Melekler soru sormaya başlamış, adam sağına bakmış bir şey yok. Soluna bakmış bir şey yok. Demiş ki “Bırakında biraz bir şeyler yapayım” demiş. Melekler: “Buraya gelen bir daha geri dönemez” demişler. Adam bakmış yüzü kıbleye dönük “Bakın yüzüm kıbleye dönük “bakın yüzüm kıbleye dönük” demiş melekler “O yüz dünyada dönmediyse, burada fayda vermez” demişler.
İbadetler sona bırakılmayacağı gibi azaltılmaz da Allah Resulü ayakları şişinceye kadar namaz kılardı. Hz.

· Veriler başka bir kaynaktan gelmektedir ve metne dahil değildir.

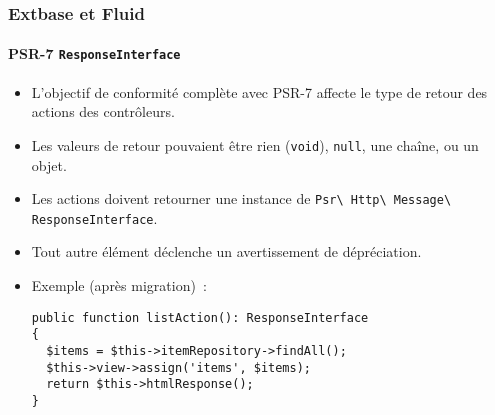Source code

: %

\begin{frame}[fragile]
	\frametitle{Extbase et Fluid}
	\framesubtitle{PSR-7 \texttt{ResponseInterface}}


	\begin{itemize}
		\item L'objectif de conformité complète avec PSR-7 affecte le type de retour
			des actions des contrôleurs.
		\item Les valeurs de retour pouvaient être rien (\small\texttt{void}\normalsize),
			\small\texttt{null}\normalsize, une chaîne, ou un objet.
		\item Les actions doivent retourner une instance de
			\smaller\texttt{Psr\textbackslash
				Http\textbackslash
				Message\textbackslash
				ResponseInterface}.\normalsize
		\item Tout autre élément déclenche un avertissement de dépréciation.
		\item Exemple (après migration)~:
\begin{lstlisting}
public function listAction(): ResponseInterface
{
  $items = $this->itemRepository->findAll();
  $this->view->assign('items', $items);
  return $this->htmlResponse();
}
\end{lstlisting}

	\end{itemize}

\end{frame}

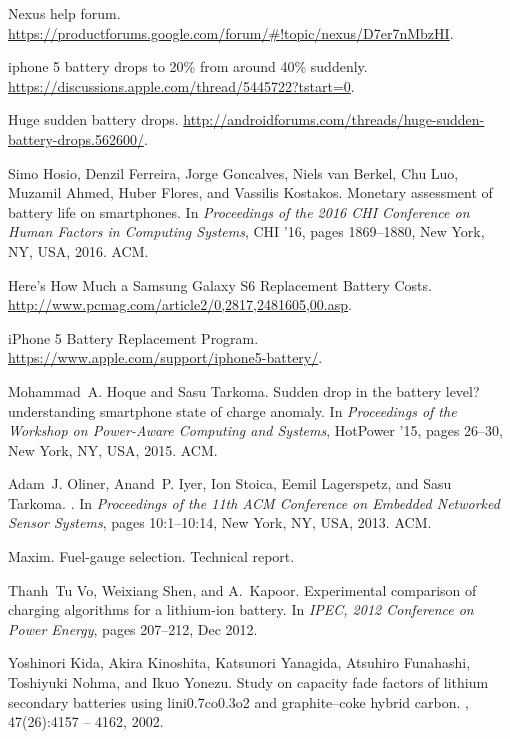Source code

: \documentclass[journal]{IEEEtran}
\begin{document}
\begin{thebibliography}{10}

Nexus help forum.
\newblock
  \url{https://productforums.google.com/forum/#!topic/nexus/D7er7nMbzHI}.

iphone 5 battery drops to 20\% from around 40\% suddenly.
\newblock \url{https://discussions.apple.com/thread/5445722?tstart=0}.

Huge sudden battery drops.
\newblock
  \url{http://androidforums.com/threads/huge-sudden-battery-drops.562600/}.

Simo Hosio, Denzil Ferreira, Jorge Goncalves, Niels van Berkel, Chu Luo,
  Muzamil Ahmed, Huber Flores, and Vassilis Kostakos.
\newblock Monetary assessment of battery life on smartphones.
\newblock In {\em Proceedings of the 2016 CHI Conference on Human Factors in
  Computing Systems}, CHI '16, pages 1869--1880, New York, NY, USA, 2016. ACM.

{Here's How Much a Samsung Galaxy S6 Replacement Battery Costs}.
\newblock \url{http://www.pcmag.com/article2/0,2817,2481605,00.asp}.

{iPhone 5 Battery Replacement Program}.
\newblock \url{https://www.apple.com/support/iphone5-battery/}.

Mohammad~A. Hoque and Sasu Tarkoma.
\newblock Sudden drop in the battery level? understanding smartphone state of
  charge anomaly.
\newblock In {\em Proceedings of the Workshop on Power-Aware Computing and
  Systems}, HotPower '15, pages 26--30, New York, NY, USA, 2015. ACM.

Adam~J. Oliner, Anand~P. Iyer, Ion Stoica, Eemil Lagerspetz, and Sasu Tarkoma.
.
\newblock In {\em Proceedings of the 11th ACM Conference on Embedded Networked
  Sensor Systems}, pages 10:1--10:14, New York, NY, USA, 2013. ACM.

Maxim.
\newblock Fuel-gauge selection.
\newblock Technical report.

Thanh~Tu Vo, Weixiang Shen, and A.~Kapoor.
\newblock Experimental comparison of charging algorithms for a lithium-ion
  battery.
\newblock In {\em IPEC, 2012 Conference on Power Energy}, pages 207--212, Dec
  2012.

Yoshinori Kida, Akira Kinoshita, Katsunori Yanagida, Atsuhiro Funahashi,
  Toshiyuki Nohma, and Ikuo Yonezu.
\newblock Study on capacity fade factors of lithium secondary batteries using
  lini0.7co0.3o2 and graphite–coke hybrid carbon.
, 47(26):4157 -- 4162, 2002.


\end{thebibliography}
\end{document}
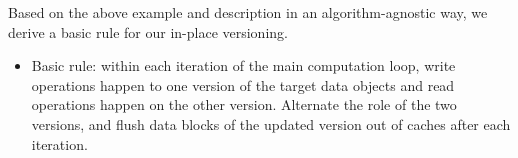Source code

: Based on the above example and description in an algorithm-agnostic
way, we derive a basic rule for our in-place versioning.

\begin{itemize}
\vspace{-10pt}
\item Basic rule: within each iteration of the main computation loop, write operations happen to one version of the target data objects and read operations happen on the other version. Alternate the role of the two versions, and flush data blocks of the updated version out of caches after each iteration.  %
\end{itemize}

\begin{comment}
$update(u)$ will be called in each iteration, and each element of u will be updated. In dual version codes, we will have two version of u and they are denoted as $u_o$ and $u_e$ respectively.  In odd iteration only $u_o$ will be written, while in even iteration only $u_e$ be updated. Hence We will have a persistent clean copy of $u$ whenever program crashed. In function $update$, whenever $u$ appears at the right rand side it will be replaced with $u_{old}$. If $u$ appears at the left hand side, it will be replaced with $u_{new}$. With such simple rule, we can assure that we always read from old version of data and write to the elements of new version of data. New version and old version is switched across iteration. A clean data object will be preserved during each iteration which could be served as restarting data if the program  crashed.
\end{comment}



\lstset{style=style1}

Aişe (ra) “Ya Resulullah biraz azaltsanız” deyince “Allah’a şükreden kulda mı olmayayım” cevabını verdi.
Bir Allah dostuna biri “efendim yaşınız ilerledi biraz ibadeti azatsanız” deyince:
-Siz atınızı yarışa soksanız, üzerindekine yavaş koştur, yumuşak davran der, kazanmayı düşünme “der misin? Cevabını veriyor.
İnsan sabaha çıkınca o günün son gün olabileceğini, akşama erişince o gecenin son gece olabileceğini düşünmelidir. Gençken yaşlılık zamanına erişemeyecekmiş gibi davranmalıdır. Kıyama rükuya önem vermeli, insanı kefen sarınca ne rüku olur ne kıyam.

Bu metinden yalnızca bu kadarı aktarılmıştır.